Alla fine del '700 il santino, da esclusivo oggetto di devozione, diventa augurio, premio o annuncio di festività religiose, assumendo così un ruolo sociale; infatti, è un vero e proprio documento a testimonianza di un evento strettamente privato, per ricordare a parenti e amici un battesimo, la prima comunione o la cresima, fino alla scomparsa di una persona cara. In questo caso il santino veniva chiamato luttino". Era inoltre utilizzato per le ordinazioni sacerdotali e le professioni religiose.

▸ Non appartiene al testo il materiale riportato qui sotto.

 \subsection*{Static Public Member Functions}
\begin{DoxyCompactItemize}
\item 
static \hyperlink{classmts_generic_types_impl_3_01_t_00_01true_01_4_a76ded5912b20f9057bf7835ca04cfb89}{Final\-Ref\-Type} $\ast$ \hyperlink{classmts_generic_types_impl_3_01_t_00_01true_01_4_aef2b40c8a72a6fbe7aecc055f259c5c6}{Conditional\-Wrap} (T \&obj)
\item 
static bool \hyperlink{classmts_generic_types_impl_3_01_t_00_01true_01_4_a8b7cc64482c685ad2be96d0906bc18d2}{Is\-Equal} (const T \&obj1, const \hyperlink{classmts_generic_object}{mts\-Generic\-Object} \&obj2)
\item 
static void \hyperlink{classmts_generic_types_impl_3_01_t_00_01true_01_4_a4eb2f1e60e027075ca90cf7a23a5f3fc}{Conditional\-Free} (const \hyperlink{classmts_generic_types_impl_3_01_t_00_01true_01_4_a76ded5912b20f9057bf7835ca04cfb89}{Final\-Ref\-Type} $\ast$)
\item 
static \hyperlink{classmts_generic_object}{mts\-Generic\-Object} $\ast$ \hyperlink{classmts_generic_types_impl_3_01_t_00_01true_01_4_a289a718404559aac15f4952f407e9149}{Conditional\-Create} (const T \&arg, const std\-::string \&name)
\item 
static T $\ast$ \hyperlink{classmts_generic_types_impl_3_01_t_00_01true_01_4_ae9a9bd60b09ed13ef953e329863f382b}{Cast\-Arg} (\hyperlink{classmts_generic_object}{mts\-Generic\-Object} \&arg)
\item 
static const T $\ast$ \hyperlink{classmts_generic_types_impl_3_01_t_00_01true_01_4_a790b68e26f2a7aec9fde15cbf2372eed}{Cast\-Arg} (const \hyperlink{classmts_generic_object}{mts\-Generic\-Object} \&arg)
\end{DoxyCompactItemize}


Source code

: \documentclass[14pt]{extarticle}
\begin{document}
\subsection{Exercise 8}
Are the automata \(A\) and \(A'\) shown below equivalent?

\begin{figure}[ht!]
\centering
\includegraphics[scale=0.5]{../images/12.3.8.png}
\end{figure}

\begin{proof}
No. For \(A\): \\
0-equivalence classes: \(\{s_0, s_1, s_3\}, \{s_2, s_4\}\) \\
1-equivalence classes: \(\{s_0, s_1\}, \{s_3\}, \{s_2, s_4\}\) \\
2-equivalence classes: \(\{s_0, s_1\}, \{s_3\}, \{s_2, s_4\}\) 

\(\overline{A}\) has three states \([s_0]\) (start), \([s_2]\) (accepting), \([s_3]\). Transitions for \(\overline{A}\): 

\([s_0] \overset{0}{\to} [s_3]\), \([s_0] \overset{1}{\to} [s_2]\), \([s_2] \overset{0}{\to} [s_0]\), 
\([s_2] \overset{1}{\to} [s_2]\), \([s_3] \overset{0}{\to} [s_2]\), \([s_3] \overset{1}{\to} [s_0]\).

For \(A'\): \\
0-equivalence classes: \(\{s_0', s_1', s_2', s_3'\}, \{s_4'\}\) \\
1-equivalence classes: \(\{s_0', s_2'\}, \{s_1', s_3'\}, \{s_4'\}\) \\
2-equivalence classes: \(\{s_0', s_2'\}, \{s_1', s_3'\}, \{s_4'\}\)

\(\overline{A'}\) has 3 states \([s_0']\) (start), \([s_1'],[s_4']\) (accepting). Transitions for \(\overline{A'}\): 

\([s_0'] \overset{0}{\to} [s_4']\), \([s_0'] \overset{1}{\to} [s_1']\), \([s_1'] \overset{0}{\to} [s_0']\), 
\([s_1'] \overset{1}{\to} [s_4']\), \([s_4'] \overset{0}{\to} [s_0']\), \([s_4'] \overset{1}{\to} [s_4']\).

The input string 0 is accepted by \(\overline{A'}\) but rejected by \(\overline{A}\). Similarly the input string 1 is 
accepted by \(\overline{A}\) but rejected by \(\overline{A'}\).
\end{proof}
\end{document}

Nel XIX secolo l'impulso definitivo per la diffusione di massa delle immaginette è dato dall'uso della litografia, che permette la realizzazione di opere di qualità, ma la produzione artistica più bella e significativa si ha verso la metà dell'800 con i "santini in pizzo traforato" o "a teatrino". L'avvento del liberty porta, poi, ad avere santini ridondanti di ghirlande, simboli e lustrini, nastri e preghiere miniate a colori, indubbiamente eccessivi, ma molto belli da vedere.
Più tardi, nel periodo industriale, verso la seconda metà dell'ottocento, si sviluppa la tecnica della fotografia e, accanto ai ricordini di pizzo prodotti fino ai primi del '900, appaiono santini "più economici" stampati su cartoncino. Nel periodo compreso tra le due guerre la qualità della produzione peggiora notevolmente; le tirature sono più commerciali, le linee più essenziali e squadrate.